[Math] Programmatically getting list of combinations

Question

EDIT: This question is in a grey area between between SO and here. The source code isn't quite necessary, but I would at lease have a clue as to figure it out. Also, I've clarified and simplified my question. I will link my SO question here, and here's a link to it.

EDIT 2: Check the bottom for some information on a potentially relevant formula.

EDIT 3: The main question is bolded for emphasis.

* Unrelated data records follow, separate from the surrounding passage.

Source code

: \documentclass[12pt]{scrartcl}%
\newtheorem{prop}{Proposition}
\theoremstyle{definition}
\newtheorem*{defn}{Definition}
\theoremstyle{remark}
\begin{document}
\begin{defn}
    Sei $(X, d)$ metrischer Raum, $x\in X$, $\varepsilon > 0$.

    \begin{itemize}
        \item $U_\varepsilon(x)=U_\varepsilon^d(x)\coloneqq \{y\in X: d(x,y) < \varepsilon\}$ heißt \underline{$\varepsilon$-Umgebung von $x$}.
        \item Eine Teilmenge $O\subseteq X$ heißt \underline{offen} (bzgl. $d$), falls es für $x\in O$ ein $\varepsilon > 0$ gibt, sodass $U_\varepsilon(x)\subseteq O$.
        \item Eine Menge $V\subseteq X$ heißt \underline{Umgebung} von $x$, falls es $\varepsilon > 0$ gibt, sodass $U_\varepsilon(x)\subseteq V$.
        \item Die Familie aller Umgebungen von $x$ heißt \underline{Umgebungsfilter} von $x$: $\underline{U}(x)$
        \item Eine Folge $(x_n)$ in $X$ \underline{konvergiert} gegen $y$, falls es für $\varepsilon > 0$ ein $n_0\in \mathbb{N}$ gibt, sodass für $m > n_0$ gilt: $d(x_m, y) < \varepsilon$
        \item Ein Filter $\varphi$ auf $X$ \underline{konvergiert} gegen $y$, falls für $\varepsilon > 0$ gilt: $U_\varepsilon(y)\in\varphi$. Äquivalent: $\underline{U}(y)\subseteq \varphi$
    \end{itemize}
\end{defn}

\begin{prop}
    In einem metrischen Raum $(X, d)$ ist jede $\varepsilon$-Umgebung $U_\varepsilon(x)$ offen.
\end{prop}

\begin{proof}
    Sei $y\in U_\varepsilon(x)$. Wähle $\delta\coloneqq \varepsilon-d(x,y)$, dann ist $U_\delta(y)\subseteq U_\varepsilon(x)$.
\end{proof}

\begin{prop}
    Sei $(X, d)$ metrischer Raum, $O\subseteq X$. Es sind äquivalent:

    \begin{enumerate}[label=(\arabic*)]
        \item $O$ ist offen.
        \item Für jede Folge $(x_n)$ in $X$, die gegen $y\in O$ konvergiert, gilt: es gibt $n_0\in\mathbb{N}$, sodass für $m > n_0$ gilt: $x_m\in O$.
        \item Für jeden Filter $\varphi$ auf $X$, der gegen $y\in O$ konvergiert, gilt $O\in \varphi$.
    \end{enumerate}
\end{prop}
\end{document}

I'm trying to implement the Math.hypot function introduced in ECMAScript 6 in ECMAScript 5 for browsers, etc. that don't already support it (Firefox is the only one I've found that does), limiting overflow and underflow, and I ran into a massive dilemma: how would I programmatically determine the list of all combinations of a given length of a single given set? An example of this is all combinations of three elements out of four possible elements:

Here's what I need (in pseudocode):

Set: [a, b, c, d]
Number per combination: 3

What I need:
[[a, b, c],
 [a, b, d],
 [a, c, d],
 [b, c, d]]

Just in case it is relevant, I thought I would put the formula I'm trying to code. Only finding the set $C$ is the real stumbling block. The rest is rather easy to code. Refer to the Stack Overflow question for details of my current implementation so far.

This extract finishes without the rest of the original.